La inevitable intrusión de los medios dentro de la vida familiar y privada conduce al enorme problema de la falta de modelos verdaderos, y por modelos no me refiero a las raquíticas jovencitas de pómulos altos y cara dulce que se pasean transeúntes por pasarelas europeas, muchas veces vistiendo prendas horripilantes, sino a hombres y mujeres que nos presentan un ejemplo digno el cual emular, que nos ayudan a guiar nuestras vidas para llenarlas de significado y de satisfacción personal duradera. Pues, ¿qué grado de satisfacción consigo mismo podemos esperar que logre un joven cuando es convencido desde la más temprana edad que debe aspirar a vivir como una celebridad, es decir, a seguir los más superficiales parámetros para poder llevar a cabo el inútil intento de gratificar los insaciables deseos materiales y sexuales del hombre? A este joven lo único que le espera es una larga persecución de sombras, una serie de frustraciones al esfumársele de sus manos el placer que persiguió sin discriminación alguna apenas lo atiene. Como el dios del sol en sus andanzas por los bosques griegos, correrá en vano tras ninfas pero sin atrapar laureles, y su descontento se deberá en gran parte a la ausencia de un modelo digno el cual seguir.

En parte se debe este problema a la desintegración de la familia o a la constante ausencia de los padres, los cuales se ven obligados a trabajar más horas no tanto por la inflexibilidad de las leyes laborales sino por las crecientes expectativas de lo que constituye «el buen vivir.» En su soledad, los niños acuden a los medios, convirtiéndose en ingenuas víctimas de un complejo sistema de manipulación que busca atraparlos desde la más precoz infancia. Pero directamente relacionado a esto está el declive de la educación clásica, la cual ha cedido a la “educación” comercial, así que la mayoría de los colegios y las universidades no solo se han desentendido de la responsabilidad de enseñar latín y griego, sino que también han desdeñado otros aspectos esenciales de la vieja pedagogía.

Uno de estos es la enseñanza de la historia, y no solo aquella cuyo fin es brindarle al alumno un sentido básico del curso de la civilización occidental, sentido del cual hoy carecen la mayoría de los estudiantes, sino la que se encarga de presentar las vidas de las grandes figuras del pasado. Los héroes históricos desvelan ante nosotros la cúspide del logro humano, y por lo tanto nos inspiran a alcanzarlo o al menos a hacer el intento. Si analizamos los atributos y los defectos de aquellos que han dejado su marca sobre el transcurso de los siglos, podemos escoger como inculcar en nosotros mismos sus aspectos positivos mientras descartamos lo despreciable, y precisamente en esto reside el inestimable valor de la historia. En este sentido, uno de los libros cuyo desdén más daño causa es Las vidas de Plutarco, el cual en Latinoamérica es virtualmente desconocido, mientras que las pocas universidades de EEU o de Europa que lo toman en cuenta lo analizan detalladamente pero únicamente en busca de su veracidad histórica o la falta de aquella, más no por su aspecto ético o didáctico.

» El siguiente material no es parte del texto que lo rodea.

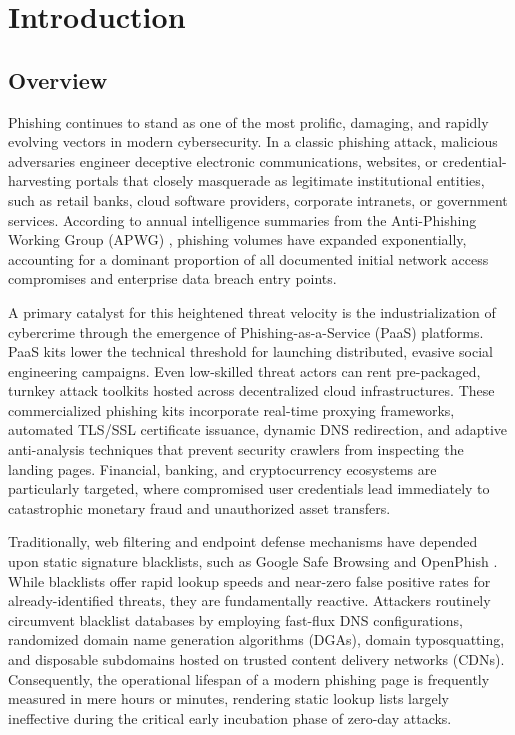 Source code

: \chapter{Introduction}

\section{Overview}
Phishing continues to stand as one of the most prolific, damaging, and rapidly evolving vectors in modern cybersecurity. In a classic phishing attack, malicious adversaries engineer deceptive electronic communications, websites, or credential-harvesting portals that closely masquerade as legitimate institutional entities, such as retail banks, cloud software providers, corporate intranets, or government services. According to annual intelligence summaries from the Anti-Phishing Working Group (APWG) \cite{13}, phishing volumes have expanded exponentially, accounting for a dominant proportion of all documented initial network access compromises and enterprise data breach entry points.

A primary catalyst for this heightened threat velocity is the industrialization of cybercrime through the emergence of Phishing-as-a-Service (PaaS) platforms. PaaS kits lower the technical threshold for launching distributed, evasive social engineering campaigns. Even low-skilled threat actors can rent pre-packaged, turnkey attack toolkits hosted across decentralized cloud infrastructures. These commercialized phishing kits incorporate real-time proxying frameworks, automated TLS/SSL certificate issuance, dynamic DNS redirection, and adaptive anti-analysis techniques that prevent security crawlers from inspecting the landing pages. Financial, banking, and cryptocurrency ecosystems are particularly targeted, where compromised user credentials lead immediately to catastrophic monetary fraud and unauthorized asset transfers.

Traditionally, web filtering and endpoint defense mechanisms have depended upon static signature blacklists, such as Google Safe Browsing and OpenPhish \cite{1}. While blacklists offer rapid lookup speeds and near-zero false positive rates for already-identified threats, they are fundamentally reactive. Attackers routinely circumvent blacklist databases by employing fast-flux DNS configurations, randomized domain name generation algorithms (DGAs), domain typosquatting, and disposable subdomains hosted on trusted content delivery networks (CDNs). Consequently, the operational lifespan of a modern phishing page is frequently measured in mere hours or minutes, rendering static lookup lists largely ineffective during the critical early incubation phase of zero-day attacks.

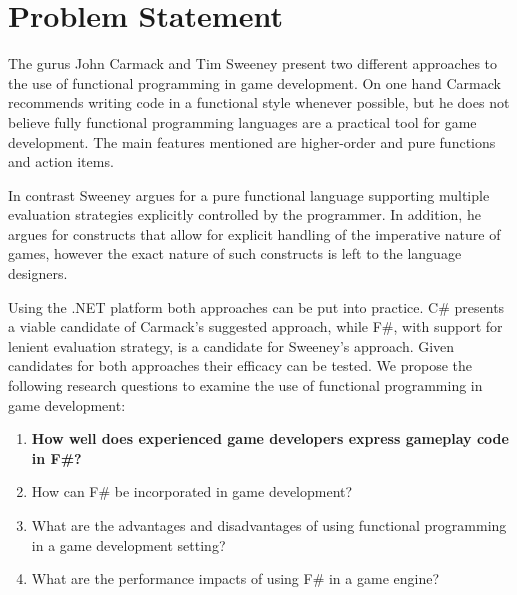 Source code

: \section{Problem Statement} \label{sec:problem_statement}
The gurus John Carmack and Tim Sweeney present two different approaches to the use of functional programming in game development. On one hand Carmack recommends writing code in a functional style whenever possible, but he does not believe fully functional programming languages are a practical tool for game development. The main features mentioned are higher-order and pure functions and action items.

In contrast Sweeney argues for a pure functional language supporting multiple evaluation strategies explicitly controlled by the programmer. In addition, he argues for constructs that allow for explicit handling of the imperative nature of games, however the exact nature of such constructs is left to the language designers.

Using the .NET platform both approaches can be put into practice. C\# presents a viable candidate of Carmack's suggested approach, while F\#, with support for lenient evaluation strategy, is a candidate for Sweeney's approach. Given candidates for both approaches their efficacy can be tested. We propose the following research questions to examine the use of functional programming in game development:

\begin{center}
    \begin{enumerate}
        \item \textbf{How well does experienced game developers express gameplay code in F\#?}
        \item How can F\# be incorporated in game development?
        \item What are the advantages and disadvantages of using functional programming in a game development setting?
        \item What are the performance impacts of using F\# in a game engine?
    \end{enumerate}
\end{center} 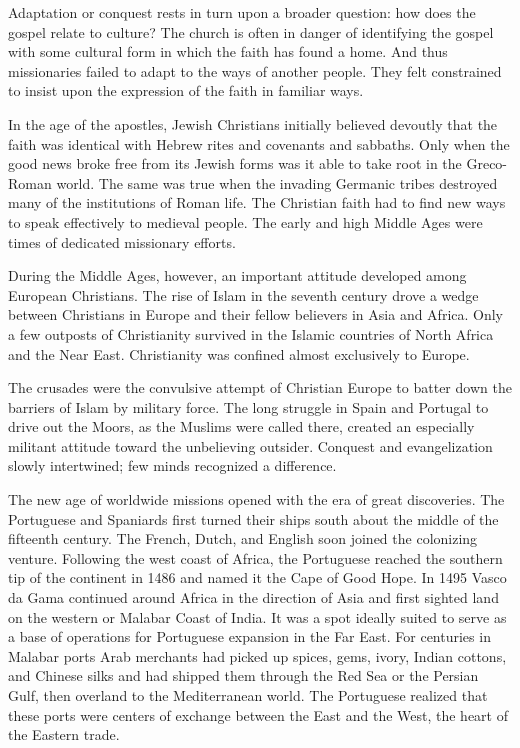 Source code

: Adaptation or conquest rests in turn upon a broader question: how does the gospel relate to culture?
The church is often in danger of identifying the gospel with some cultural form in which the faith
has found a home. And thus missionaries failed to adapt to the ways of another people. They felt
constrained to insist upon the expression of the faith in familiar ways.

In the age of the apostles, Jewish Christians initially believed devoutly that the faith was
identical with Hebrew rites and covenants and sabbaths. Only when the good news broke free from its
Jewish forms was it able to take root in the Greco-Roman world. The same was true when the invading
Germanic tribes destroyed many of the institutions of Roman life. The Christian faith had to find
new ways to speak effectively to medieval people. The early and high Middle Ages were times of
dedicated missionary efforts.

During the Middle Ages, however, an important attitude developed among European Christians. The rise
of Islam in the seventh century drove a wedge between Christians in Europe and their fellow
believers in Asia and Africa. Only a few outposts of Christianity survived in the Islamic countries
of North Africa and the Near East. Christianity was confined almost exclusively to Europe.

The crusades were the convulsive attempt of Christian Europe to batter down the barriers of Islam by
military force. The long struggle in Spain and Portugal to drive out the Moors, as the Muslims were
called there, created an especially militant attitude toward the unbelieving outsider. Conquest and
evangelization slowly intertwined; few minds recognized a difference.

The new age of worldwide missions opened with the era of great discoveries. The Portuguese and
Spaniards first turned their ships south about the middle of the fifteenth century. The French,
Dutch, and English soon joined the colonizing venture. Following the west coast of Africa, the
Portuguese reached the southern tip of the continent in 1486 and named it the Cape of Good Hope. In
1495 Vasco da Gama continued around Africa in the direction of Asia and first sighted land on the
western or Malabar Coast of India. It was a spot ideally suited to serve as a base of operations for
Portuguese expansion in the Far East. For centuries in Malabar ports Arab merchants had picked up
spices, gems, ivory, Indian cottons, and Chinese silks and had shipped them through the Red Sea or
the Persian Gulf, then overland to the Mediterranean world. The Portuguese realized that these ports
were centers of exchange between the East and the West, the heart of the Eastern trade.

Otra enseñanza de los clásicos que es ignorada la constituyen las más básicas premisas del pensamiento de Platón, de Aristóteles y de los estoicos, filósofos que, pese a sus diferencias, estaban de acuerdo acerca de un punto básico: que el hombre es superior a las bestias únicamente en cuanto a su capacidad de usar la razón, así que este es verdaderamente humano al grado que sepa utilizar su raciocinio para dominar sus apetitos y resistir el ser dominado por ellos. El cristianismo adoptó de su propia manera esta idea, así que permaneció relevante por siglos incluso cuando la filosofía antigua dejó de cobrar importancia en occidente, pero la educación moderna y secular, aunque nacida de la Ilustración y por lo tanto de la razón, se ha concentrado excesivamente en lo científico, en lo pragmático y en lo comercial con el propósito de preparar a los alumnos para sobrevivir en la concurrida economía globalizada, con la desastrosa consecuencia que ha desdeñado los anhelos del alma y ha abandonado el inmortal intento de responder las grandes preguntas que presenta la condición humana.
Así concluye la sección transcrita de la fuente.